Les importations de biens et de services induisent surtout, quant à elles, une dépendance vis-à-vis de l’Asie et notamment de la Chine, en quasi-monopole notamment sur les matières critiques (terres rares, silicium) et matériels (panneaux solaires, batteries, électrolyseurs), indispensables à la transition énergétique.

« 7 des 10 principaux fournisseurs de pétrole de la France risquent de voir leur production fortement décliner d’ici à 2050, alerte le Shift Project. L’écart croissant entre la production et la consommation de pétrole pourrait exacerber les tensions autour des approvisionnements à l’échelle mondiale. Plus de la moitié de la production mondiale de gaz naturel est concentrée aux Etats-Unis, en Russie et au Moyen-Orient.

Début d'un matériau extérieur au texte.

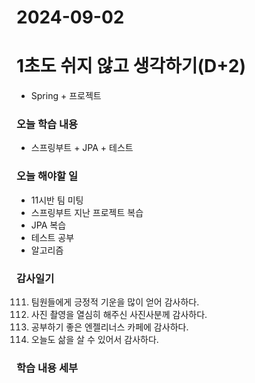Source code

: # 2024-09-02

# 1초도 쉬지 않고 생각하기(D+2)
-  Spring + 프로젝트

### 오늘 학습 내용
- 스프링부트 + JPA + 테스트

### 오늘 해야할 일
- 11시반 팀 미팅
- 스프링부트 지난 프로젝트 복습
- JPA 복습
- 테스트 공부
- 알고리즘

### 감사일기
111. 팀원들에게 긍정적 기운을 많이 얻어 감사하다.
112. 사진 촬영을 열심히 해주신 사진사분께 감사하다.
113. 공부하기 좋은 엔젤리너스 카페에 감사하다.
114. 오늘도 삶을 살 수 있어서 감사하다.

    

### 학습 내용 세부
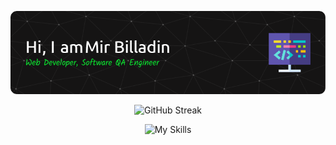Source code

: 

![Header](./github-header.png)




<p align="center">
  <a>
    <img src="https://github-readme-streak-stats.herokuapp.com?user=billadin&theme=github-dark&hide_border=true" alt="GitHub Streak">
  </a>
</p>

 

<p align="center">
  <a>
    <img src="https://skillicons.dev/icons?i=react,js,java,selenium,nodejs,express,mongodb,firebase,tailwind,html,css&theme=dark" alt="My Skills">
  </a>
</p>


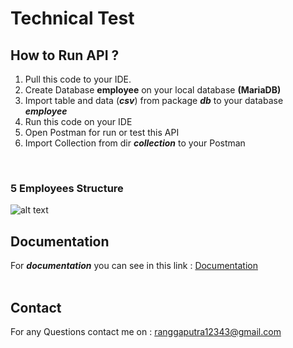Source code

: # Technical Test
## How to Run API ?
1. Pull this code to your IDE.</br>
2. Create Database **employee** on your local database **(MariaDB)**</br>
3. Import table and data (***csv***) from package ***db*** to your database ***employee***</br>
4. Run this code on your IDE</br>
5. Open Postman for run or test this API</br>
6. Import Collection from dir ***collection*** to your Postman</br>
</br>

### 5 Employees Structure
![alt text](https://dev.mysql.com/doc/employee/en/images/employees-schema.png)
</br>
## Documentation
For ***documentation*** you can see in this link : <a href="https://documenter.getpostman.com/view/14610971/2s93m1ak5T#14eb5a88-486f-4909-a958-e9f7d5b251ff" target="_blank">Documentation</a></br>
</br>
## Contact 
For any Questions contact me on : <a href="mailto:name@rapidtables.com?subject=Question%20of%20Technical%20Test%20API%20Employee" target="_blank">ranggaputra12343@gmail.com</a></br>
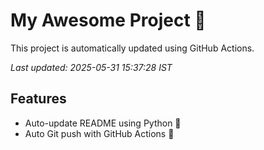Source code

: # My Awesome Project 🚀

This project is automatically updated using GitHub Actions.

_Last updated: 2025-05-31 15:37:28 IST_

## Features
- Auto-update README using Python 🐍
- Auto Git push with GitHub Actions 🤖
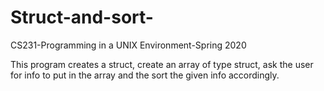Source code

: # Struct-and-sort-

CS231-Programming in a UNIX Environment-Spring 2020 

This program creates a struct, create an array of type struct, ask the user for info to put in the array and the sort the given info accordingly. 
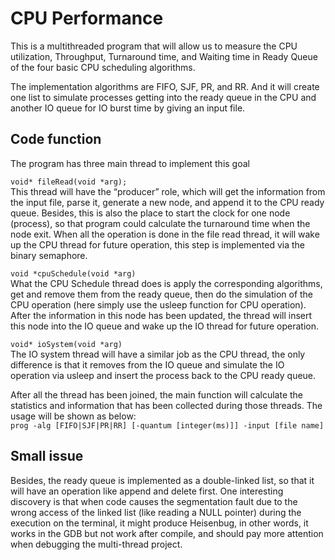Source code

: # CPU Performance
This is a multithreaded program that will allow us to measure the CPU utilization, Throughput, Turnaround time, and Waiting time in Ready Queue of the four basic CPU scheduling algorithms.

The implementation algorithms are FIFO, SJF, PR, and RR. And it will create one list to simulate processes getting into the ready queue in the CPU and another IO queue for IO burst time by giving an input file.

## Code function
The program has three main thread to implement this goal

`void* fileRead(void *arg);`<br />
This thread will have the “producer” role, which will get the information from the input file, parse it, generate a new node, and append it to the CPU ready queue. Besides, this is also the place to start the clock for one node (process), so that program could calculate the turnaround time when the node exit. When all the operation is done in the file read thread, it will wake up the CPU thread for future operation, this step is implemented via the binary semaphore.

`void *cpuSchedule(void *arg)`<br />
What the CPU Schedule thread does is apply the corresponding algorithms, get and remove them from the ready queue, then do the simulation of the CPU operation (here simply use the usleep function for CPU operation). After the information in this node has been updated, the thread will insert this node into the IO queue and wake up the IO thread for future operation.

`void* ioSystem(void *arg)`<br />
The IO system thread will have a similar job as the CPU thread, the only difference is that it removes from the IO queue and simulate the IO operation via usleep and insert the process back to the CPU ready queue.

After all the thread has been joined, the main function will calculate the statistics and information that has been collected during those threads. The usage will be shown as below:<br />
`prog -alg [FIFO|SJF|PR|RR] [-quantum [integer(ms)]] -input [file name]`

## Small issue
Besides, the ready queue is implemented as a double-linked list, so that it will have an operation like append and delete first. One interesting discovery is that when code causes the segmentation fault due to the wrong access of the linked list (like reading a NULL pointer) during the execution on the terminal, it might produce Heisenbug, in other words, it works in the GDB but not work after compile, and should pay more attention when debugging the multi-thread project.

D’ici à 2050, ce monopole pourrait s’accentuer davantage. »

Pour rompre ces dépendances, le think-tank propose plusieurs pistes: planifier la décarbonation et réindustrialiser à l’échelle française et européenne, électrifier les usages et planifier la sortie des infrastructures fossiles, soutenir toutes les filières d’énergie bas-carbone, arbitrer et réduire la demande en énergie via l’efficacité et la sobriété, et enfin adresser la souveraineté énergétique de manière complète et éclairer le débat public. Vaste entreprise.